The researchers wanted to understand what happens at the molecular level when psilocybin enters the body, converts to psilocin, and affects the brain. Previous research found that psilocin binds to serotonin receptors in the brain. This study builds on previous findings to show that psilocin binds stronger than serotonin to a 5-HT2AR serotonin receptor. This finding may inform drug development with increased awareness of what happens at the molecular level when psilocin encounters a brain cell, penetrates the cell membrane, and interacts with receptors.

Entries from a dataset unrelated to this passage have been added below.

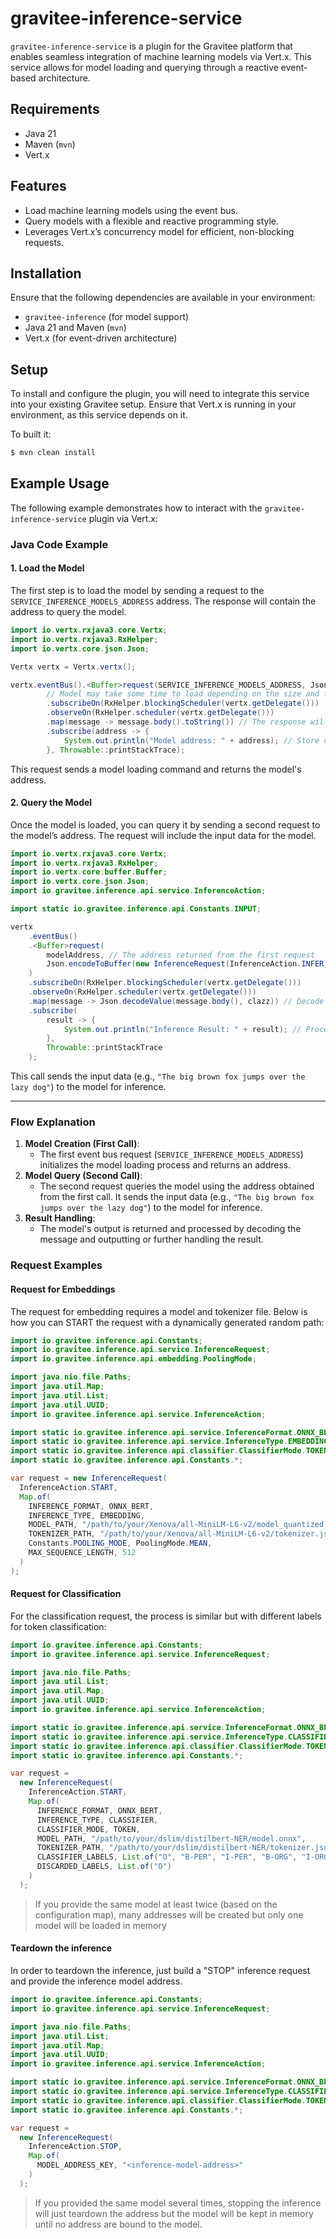 # gravitee-inference-service

`gravitee-inference-service` is a plugin for the Gravitee platform that enables seamless integration of machine learning models via Vert.x. This service allows for model loading and querying through a reactive event-based architecture.

## Requirements

- Java 21
- Maven (`mvn`)
- Vert.x

## Features

- Load machine learning models using the event bus.
- Query models with a flexible and reactive programming style.
- Leverages Vert.x’s concurrency model for efficient, non-blocking requests.

## Installation

Ensure that the following dependencies are available in your environment:

- `gravitee-inference` (for model support)
- Java 21 and Maven (`mvn`)
- Vert.x (for event-driven architecture)

## Setup

To install and configure the plugin, you will need to integrate this service into your existing Gravitee setup. Ensure that Vert.x is running in your environment, as this service depends on it.

To built it:
```bash
$ mvn clean install
```

## Example Usage

The following example demonstrates how to interact with the `gravitee-inference-service` plugin via Vert.x:

### Java Code Example

#### 1. Load the Model

The first step is to load the model by sending a request to the `SERVICE_INFERENCE_MODELS_ADDRESS` address. The response will contain the address to query the model.

```java
import io.vertx.rxjava3.core.Vertx;
import io.vertx.rxjava3.RxHelper;
import io.vertx.core.json.Json;

Vertx vertx = Vertx.vertx();

vertx.eventBus().<Buffer>request(SERVICE_INFERENCE_MODELS_ADDRESS, Json.encodeToBuffer(request))
        // Model may take some time to load depending on the size and for the first time
        .subscribeOn(RxHelper.blockingScheduler(vertx.getDelegate()))
        .observeOn(RxHelper.scheduler(vertx.getDelegate()))
        .map(message -> message.body().toString()) // The response will be the model's address
        .subscribe(address -> {
            System.out.println("Model address: " + address); // Store or process the address
        }, Throwable::printStackTrace);
```

This request sends a model loading command and returns the model's address.

#### 2. Query the Model

Once the model is loaded, you can query it by sending a second request to the model’s address. The request will include the input data for the model.

```java
import io.vertx.rxjava3.core.Vertx;
import io.vertx.rxjava3.RxHelper;
import io.vertx.core.buffer.Buffer;
import io.vertx.core.json.Json;
import io.gravitee.inference.api.service.InferenceAction;

import static io.gravitee.inference.api.Constants.INPUT;

vertx
    .eventBus()
    .<Buffer>request(
        modelAddress, // The address returned from the first request
        Json.encodeToBuffer(new InferenceRequest(InferenceAction.INFER, Map.of(INPUT, "The big brown fox jumps over the lazy dog")))
    )
    .subscribeOn(RxHelper.blockingScheduler(vertx.getDelegate()))
    .observeOn(RxHelper.scheduler(vertx.getDelegate()))
    .map(message -> Json.decodeValue(message.body(), clazz)) // Decode the result
    .subscribe(
        result -> {
            System.out.println("Inference Result: " + result); // Process or display the result
        },
        Throwable::printStackTrace
    );
```

This call sends the input data (e.g., `"The big brown fox jumps over the lazy dog"`) to the model for inference.

---

### Flow Explanation

1. **Model Creation (First Call)**:
    - The first event bus request (`SERVICE_INFERENCE_MODELS_ADDRESS`) initializes the model loading process and returns an address.
2. **Model Query (Second Call)**:
    - The second request queries the model using the address obtained from the first call. It sends the input data (e.g., `"The big brown fox jumps over the lazy dog"`) to the model for inference.
3. **Result Handling**:
    - The model's output is returned and processed by decoding the message and outputting or further handling the result.

### Request Examples

#### Request for Embeddings

The request for embedding requires a model and tokenizer file. Below is how you can START the request with a dynamically generated random path:

```java
import io.gravitee.inference.api.Constants;
import io.gravitee.inference.api.service.InferenceRequest;
import io.gravitee.inference.api.embedding.PoolingMode;

import java.nio.file.Paths;
import java.util.Map;
import java.util.List;
import java.util.UUID;
import io.gravitee.inference.api.service.InferenceAction;

import static io.gravitee.inference.api.service.InferenceFormat.ONNX_BERT;
import static io.gravitee.inference.api.service.InferenceType.EMBEDDING;
import static io.gravitee.inference.api.classifier.ClassifierMode.TOKEN;
import static io.gravitee.inference.api.Constants.*;

var request = new InferenceRequest(
  InferenceAction.START,
  Map.of(
    INFERENCE_FORMAT, ONNX_BERT,
    INFERENCE_TYPE, EMBEDDING,
    MODEL_PATH, "/path/to/your/Xenova/all-MiniLM-L6-v2/model_quantized.onnx",
    TOKENIZER_PATH, "/path/to/your/Xenova/all-MiniLM-L6-v2/tokenizer.json",
    Constants.POOLING_MODE, PoolingMode.MEAN,
    MAX_SEQUENCE_LENGTH, 512
  )
);
```

#### Request for Classification

For the classification request, the process is similar but with different labels for token classification:

```java
import io.gravitee.inference.api.Constants;
import io.gravitee.inference.api.service.InferenceRequest;

import java.nio.file.Paths;
import java.util.List;
import java.util.Map;
import java.util.UUID;
import io.gravitee.inference.api.service.InferenceAction;

import static io.gravitee.inference.api.service.InferenceFormat.ONNX_BERT;
import static io.gravitee.inference.api.service.InferenceType.CLASSIFIER;
import static io.gravitee.inference.api.classifier.ClassifierMode.TOKEN;
import static io.gravitee.inference.api.Constants.*;

var request =
  new InferenceRequest(
    InferenceAction.START,
    Map.of(
      INFERENCE_FORMAT, ONNX_BERT,
      INFERENCE_TYPE, CLASSIFIER,
      CLASSIFIER_MODE, TOKEN,
      MODEL_PATH, "/path/to/your/dslim/distilbert-NER/model.onnx",
      TOKENIZER_PATH, "/path/to/your/dslim/distilbert-NER/tokenizer.json",
      CLASSIFIER_LABELS, List.of("O", "B-PER", "I-PER", "B-ORG", "I-ORG", "B-LOC", "I-LOC", "B-MISC", "I-MISC"),
      DISCARDED_LABELS, List.of("O")
    )
  );
```

> If you provide the same model at least twice (based on the configuration map), many addresses will be created but only
> one model will be loaded in memory

#### Teardown the inference

In order to teardown the inference, just build a "STOP" inference request and provide the inference model
address.


```java
import io.gravitee.inference.api.Constants;
import io.gravitee.inference.api.service.InferenceRequest;

import java.nio.file.Paths;
import java.util.List;
import java.util.Map;
import java.util.UUID;
import io.gravitee.inference.api.service.InferenceAction;

import static io.gravitee.inference.api.service.InferenceFormat.ONNX_BERT;
import static io.gravitee.inference.api.service.InferenceType.CLASSIFIER;
import static io.gravitee.inference.api.classifier.ClassifierMode.TOKEN;
import static io.gravitee.inference.api.Constants.*;

var request =
  new InferenceRequest(
    InferenceAction.STOP,
    Map.of(
      MODEL_ADDRESS_KEY, "<inference-model-address>"
    )
  );
```

> If you provided the same model several times, stopping the inference will just teardown the address
> but the model will be kept in memory until no address are bound to the model.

Insight into psilocybin’s effects on the brain can lead to drug discovery that can benefit the mental wellness of many patients. According to study author Dr. Ali Asghar Hakami Zanjan, "Research shows that you experience something different. It is a form of hallucination. The characteristic is that patients may get a whole new perspective on their situation: for example, a terminally ill cancer patient may lose their fear of dying soon and instead experience acceptance of their life situation. Such sessions should take place in safe and guiding settings led by trained therapists.” Therapists support the patients through the experience by providing psychological support if needed.
Another recent study found that a single dose of psilocybin reduced symptoms of depression. As policies regarding research on psychedelic substances become more lenient in the United States, United Kingdom, and Europe, many studies are investigating the use of psilocybin to manage various psychiatric conditions, including anxiety and Post Traumatic Stress Disorder (PTSD).